MATERIAL PROVIDED »
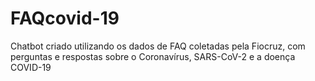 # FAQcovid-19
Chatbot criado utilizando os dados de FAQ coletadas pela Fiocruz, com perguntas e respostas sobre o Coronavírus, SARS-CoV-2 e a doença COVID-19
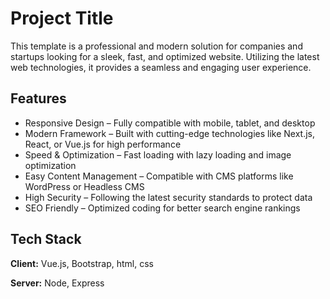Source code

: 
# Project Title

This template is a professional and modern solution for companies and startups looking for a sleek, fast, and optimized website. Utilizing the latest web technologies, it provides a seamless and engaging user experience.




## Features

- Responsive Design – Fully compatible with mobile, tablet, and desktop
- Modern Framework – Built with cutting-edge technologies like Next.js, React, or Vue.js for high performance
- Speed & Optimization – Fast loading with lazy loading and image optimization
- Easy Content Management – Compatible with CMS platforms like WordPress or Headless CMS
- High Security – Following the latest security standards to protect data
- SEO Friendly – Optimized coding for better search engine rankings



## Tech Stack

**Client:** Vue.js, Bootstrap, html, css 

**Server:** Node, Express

==

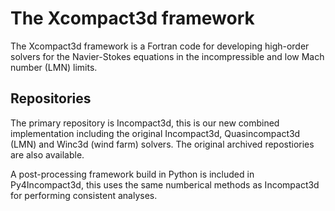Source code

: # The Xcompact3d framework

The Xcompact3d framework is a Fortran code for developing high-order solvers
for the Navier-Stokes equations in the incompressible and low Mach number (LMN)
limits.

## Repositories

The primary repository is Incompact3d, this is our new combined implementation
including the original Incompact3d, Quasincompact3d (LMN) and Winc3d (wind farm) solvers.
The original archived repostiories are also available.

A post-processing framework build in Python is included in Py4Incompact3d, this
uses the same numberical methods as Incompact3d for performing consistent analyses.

ASSIGNMENT » Only one stretch of the listing is wanted: the lines starting at the one with "# FAQcovid-19" and ending at the one with "- Speed & Optimization", copied exactly and free of pictures.

RESPONSE BOX »
 # FAQcovid-19
Chatbot criado utilizando os dados de FAQ coletadas pela Fiocruz, com perguntas e respostas sobre o Coronavírus, SARS-CoV-2 e a doença COVID-19
Source code

: 
# Project Title

This template is a professional and modern solution for companies and startups looking for a sleek, fast, and optimized website. Utilizing the latest web technologies, it provides a seamless and engaging user experience.




## Features

- Responsive Design – Fully compatible with mobile, tablet, and desktop
- Modern Framework – Built with cutting-edge technologies like Next.js, React, or Vue.js for high performance
- Speed & Optimization – Fast loading with lazy loading and image optimization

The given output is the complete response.